[Start of Attachment]
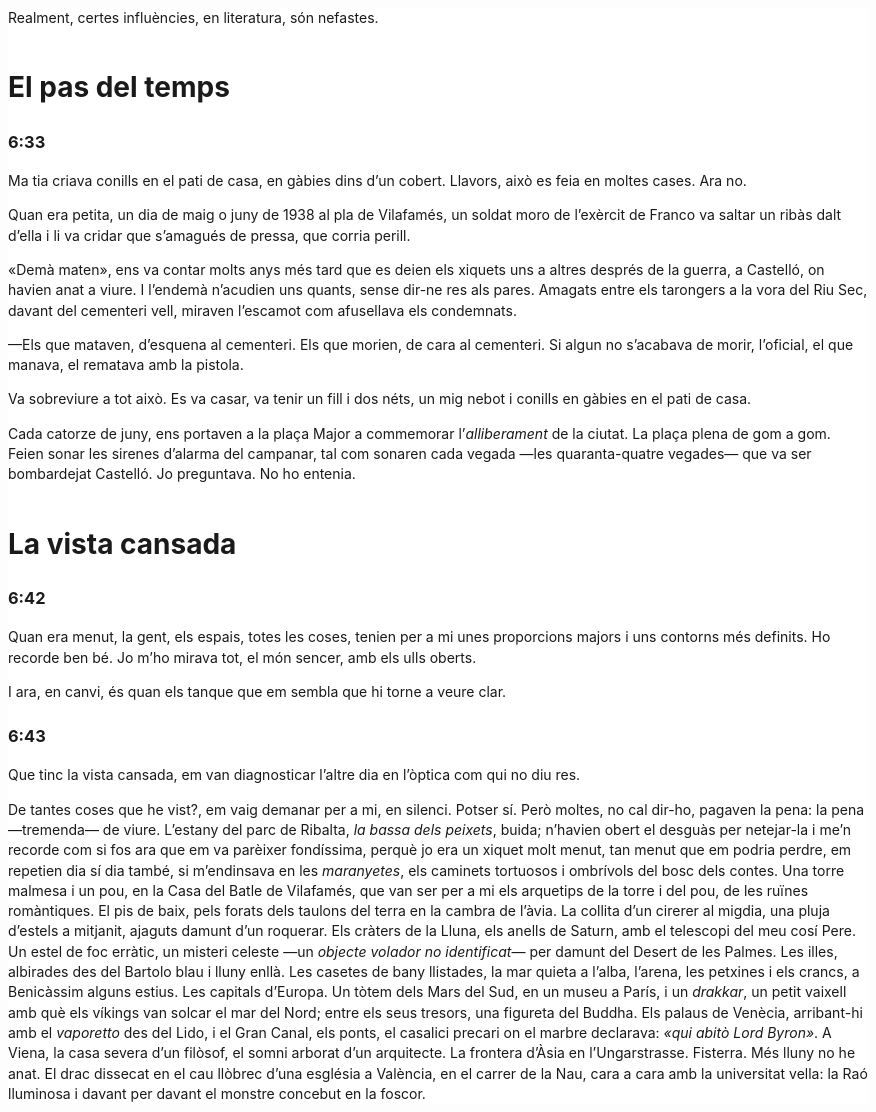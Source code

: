 Realment, certes influències, en literatura, són nefastes.


# El pas del temps

### 6:33

Ma tia criava conills en el pati de casa, en gàbies dins d’un cobert. Llavors, això es feia en moltes cases. Ara no.

Quan era petita, un dia de maig o juny de 1938 al pla de Vilafamés, un soldat moro de l’exèrcit de Franco va saltar un ribàs dalt d’ella i li va cridar que s’amagués de pressa, que corria perill.

«Demà maten», ens va contar molts anys més tard que es deien els xiquets uns a altres després de la guerra, a Castelló, on havien anat a viure. I l’endemà n’acudien uns quants, sense dir-ne res als pares. Amagats entre els tarongers a la vora del Riu Sec, davant del cementeri vell, miraven l’escamot com afusellava els condemnats.

—Els que mataven, d’esquena al cementeri. Els que morien, de cara al cementeri. Si algun no s’acabava de morir, l’oficial, el que manava, el rematava amb la pistola.

Va sobreviure a tot això. Es va casar, va tenir un fill i dos néts, un mig nebot i conills en gàbies en el pati de casa.

Cada catorze de juny, ens portaven a la plaça Major a commemorar l’*alliberament* de la ciutat. La plaça plena de gom a gom. Feien sonar les sirenes d’alarma del campanar, tal com sonaren cada vegada —les quaranta-quatre vegades— que va ser bombardejat Castelló. Jo preguntava. No ho entenia.

# La vista cansada

### 6:42

Quan era menut, la gent, els espais, totes les coses, tenien per a mi unes proporcions majors i uns contorns més definits. Ho recorde ben bé. Jo m’ho mirava tot, el món sencer, amb els ulls oberts.

I ara, en canvi, és quan els tanque que em sembla que hi torne a veure clar.

### 6:43

Que tinc la vista cansada, em van diagnosticar l’altre dia en l’òptica com qui no diu res.

De tantes coses que he vist?, em vaig demanar per a mi, en silenci. Potser sí. Però moltes, no cal dir-ho, pagaven la pena: la pena —tremenda— de viure. L’estany del parc de Ribalta, *la bassa dels peixets*, buida; n’havien obert el desguàs per netejar-la i me’n recorde com si fos ara que em va parèixer fondíssima, perquè jo era un xiquet molt menut, tan menut que em podria perdre, em repetien dia sí dia també, si m’endinsava en les *maranyetes*, els caminets tortuosos i ombrívols del bosc dels contes. Una torre malmesa i un pou, en la Casa del Batle de Vilafamés, que van ser per a mi els arquetips de la torre i del pou, de les ruïnes romàntiques. El pis de baix, pels forats dels taulons del terra en la cambra de l’àvia. La collita d’un cirerer al migdia, una pluja d’estels a mitjanit, ajaguts damunt d’un roquerar. Els cràters de la Lluna, els anells de Saturn, amb el telescopi del meu cosí Pere. Un estel de foc erràtic, un misteri celeste —un *objecte volador no identificat*— per damunt del Desert de les Palmes. Les illes, albirades des del Bartolo blau i lluny enllà. Les casetes de bany llistades, la mar quieta a l’alba, l’arena, les petxines i els crancs, a Benicàssim alguns estius. Les capitals d’Europa. Un tòtem dels Mars del Sud, en un museu a París, i un *drakkar*, un petit vaixell amb què els víkings van solcar el mar del Nord; entre els seus tresors, una figureta del Buddha. Els palaus de Venècia, arribant-hi amb el *vaporetto* des del Lido, i el Gran Canal, els ponts, el casalici precari on el marbre declarava: *«qui abitò Lord Byron»*. A Viena, la casa severa d’un filòsof, el somni arborat d’un arquitecte. La frontera d’Àsia en l’Ungarstrasse. Fisterra. Més lluny no he anat. El drac dissecat en el cau llòbrec d’una església a València, en el carrer de la Nau, cara a cara amb la universitat vella: la Raó lluminosa i davant per davant el monstre concebut en la foscor.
[End of Attachment]
**ACTIVITY**
In the listing above, the lines from the one containing "Ma tia criava" through the one containing "Quan era petita, un" must be set down exactly, with no other lines.

**RESPONSE AREA**
Ma tia criava conills en el pati de casa, en gàbies dins d’un cobert. Llavors, això es feia en moltes cases. Ara no.

Quan era petita, un dia de maig o juny de 1938 al pla de Vilafamés, un soldat moro de l’exèrcit de Franco va saltar un ribàs dalt d’ella i li va cridar que s’amagués de pressa, que corria perill.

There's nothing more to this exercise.